Encryption is often suggested as a way to address data sovereignty because the customer holds the key to protect data in motion, in use, and at rest. However, Buest noted, most regulators have not explicitly approved the use of encryption or other security measures or deemed them sufficient for compliance.
There may soon be a development here, however. In fall 2025, the European Commission released The Cloud Sovereignty Framework (CSF), a mandatory reference document for procuring cloud services in the EU. The goal is to ensure that cloud services used in the EU are under European control and shielded from other countries’ laws (such as the US Cloud Act). The Commission is defining a set of ‘sovereignty objectives’ to clearly define what sovereignty means, Buest said.

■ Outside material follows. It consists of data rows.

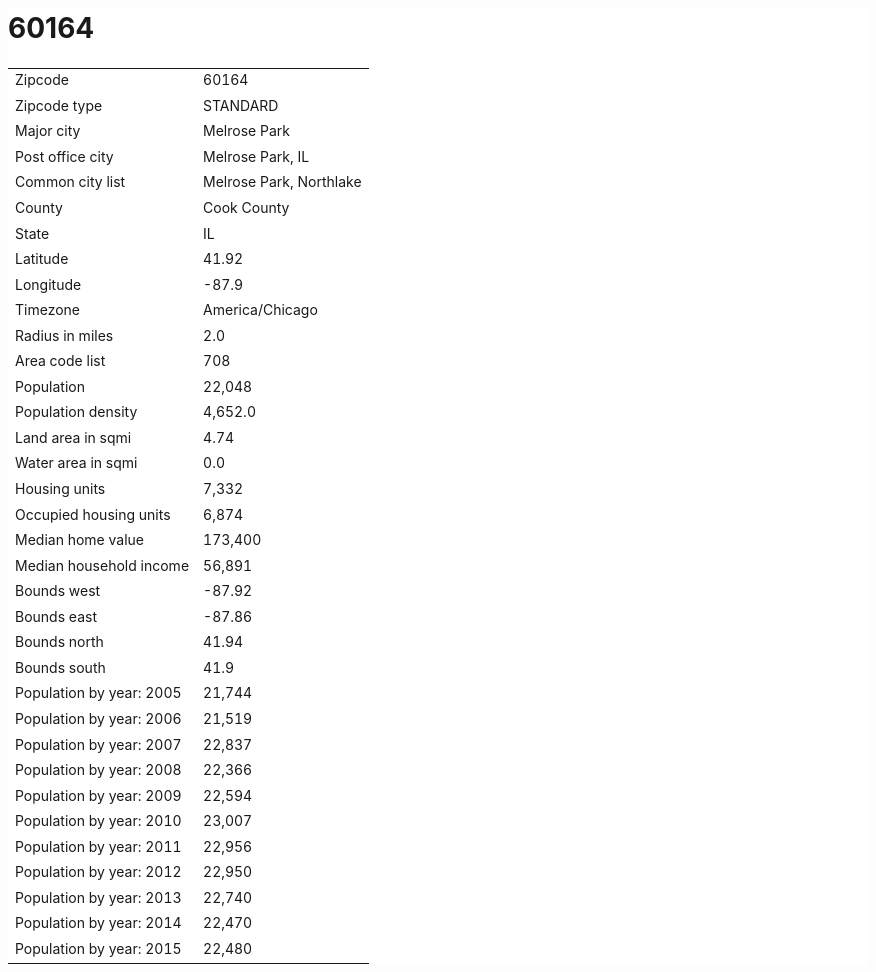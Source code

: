 60164
=====
|||
|--|--|
|Zipcode|60164|
|Zipcode type|STANDARD|
|Major city|Melrose Park|
|Post office city|Melrose Park, IL|
|Common city list|Melrose Park, Northlake|
|County|Cook County|
|State|IL|
|Latitude|41.92|
|Longitude|-87.9|
|Timezone|America/Chicago|
|Radius in miles|2.0|
|Area code list|708|
|Population|22,048|
|Population density|4,652.0|
|Land area in sqmi|4.74|
|Water area in sqmi|0.0|
|Housing units|7,332|
|Occupied housing units|6,874|
|Median home value|173,400|
|Median household income|56,891|
|Bounds west|-87.92|
|Bounds east|-87.86|
|Bounds north|41.94|
|Bounds south|41.9|
|Population by year: 2005|21,744|
|Population by year: 2006|21,519|
|Population by year: 2007|22,837|
|Population by year: 2008|22,366|
|Population by year: 2009|22,594|
|Population by year: 2010|23,007|
|Population by year: 2011|22,956|
|Population by year: 2012|22,950|
|Population by year: 2013|22,740|
|Population by year: 2014|22,470|
|Population by year: 2015|22,480|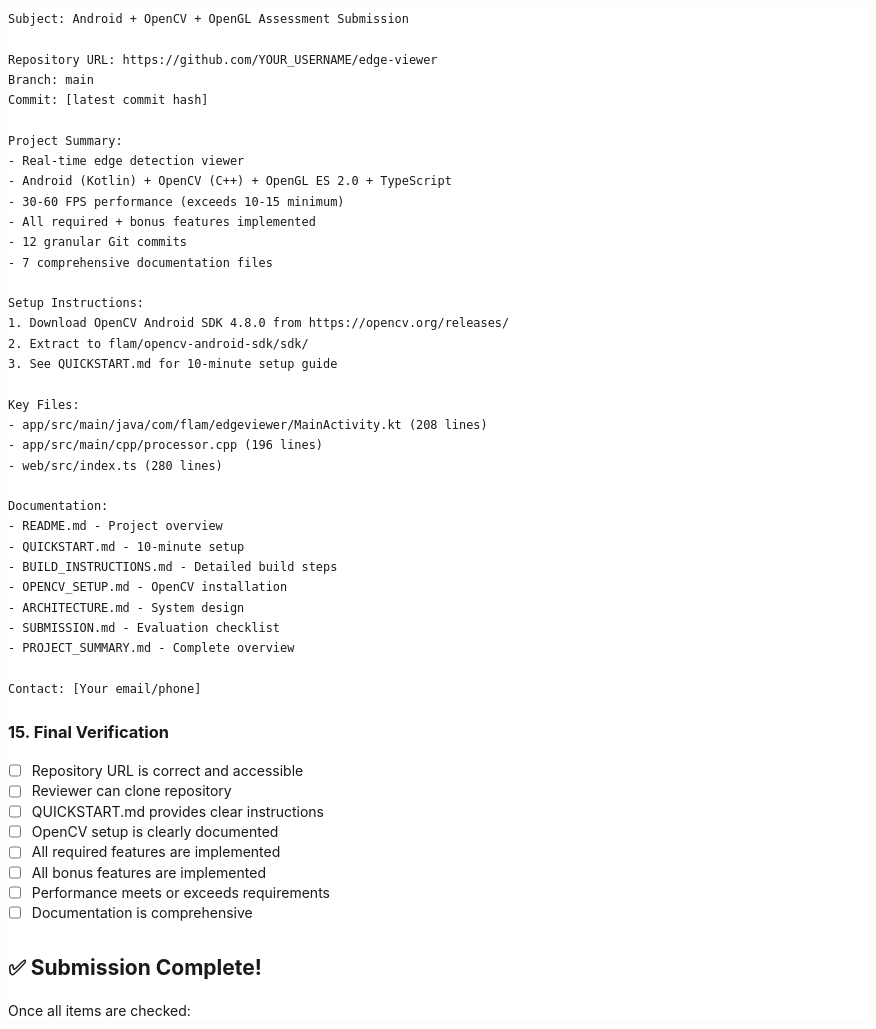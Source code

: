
 ```
Subject: Android + OpenCV + OpenGL Assessment Submission

Repository URL: https://github.com/YOUR_USERNAME/edge-viewer
Branch: main
Commit: [latest commit hash]

Project Summary:
- Real-time edge detection viewer
- Android (Kotlin) + OpenCV (C++) + OpenGL ES 2.0 + TypeScript
- 30-60 FPS performance (exceeds 10-15 minimum)
- All required + bonus features implemented
- 12 granular Git commits
- 7 comprehensive documentation files

Setup Instructions:
1. Download OpenCV Android SDK 4.8.0 from https://opencv.org/releases/
2. Extract to flam/opencv-android-sdk/sdk/
3. See QUICKSTART.md for 10-minute setup guide

Key Files:
- app/src/main/java/com/flam/edgeviewer/MainActivity.kt (208 lines)
- app/src/main/cpp/processor.cpp (196 lines)
- web/src/index.ts (280 lines)

Documentation:
- README.md - Project overview
- QUICKSTART.md - 10-minute setup
- BUILD_INSTRUCTIONS.md - Detailed build steps
- OPENCV_SETUP.md - OpenCV installation
- ARCHITECTURE.md - System design
- SUBMISSION.md - Evaluation checklist
- PROJECT_SUMMARY.md - Complete overview

Contact: [Your email/phone]
```

### 15. Final Verification

- [ ] Repository URL is correct and accessible
- [ ] Reviewer can clone repository
- [ ] QUICKSTART.md provides clear instructions
- [ ] OpenCV setup is clearly documented
- [ ] All required features are implemented
- [ ] All bonus features are implemented
- [ ] Performance meets or exceeds requirements
- [ ] Documentation is comprehensive

## ✅ Submission Complete!

Once all items are checked:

This framework has the potential to serve as an “official blueprint and guideline” for government bodies and decision-makers in enterprises beyond Europe, she noted.
Forrester’s Maisto agreed that, as of yet, there is no GDPR for sovereignty and “no legislation whatsoever in the world tells us what sovereignty is and isn’t.”
Overall, he described a “fundamental trade-off” between sovereignty and functionality: Where one increases, the other decreases, and vice-versa. For instance, sovereign private clouds and air-gapped solutions are “not vaguely on par” with their public cloud twin offerings.
For instance, a sovereign cloud might offer basic object storage and compute, but lack advanced serverless functions or proprietary AI-orchestration tools found in a global AWS or Azure region.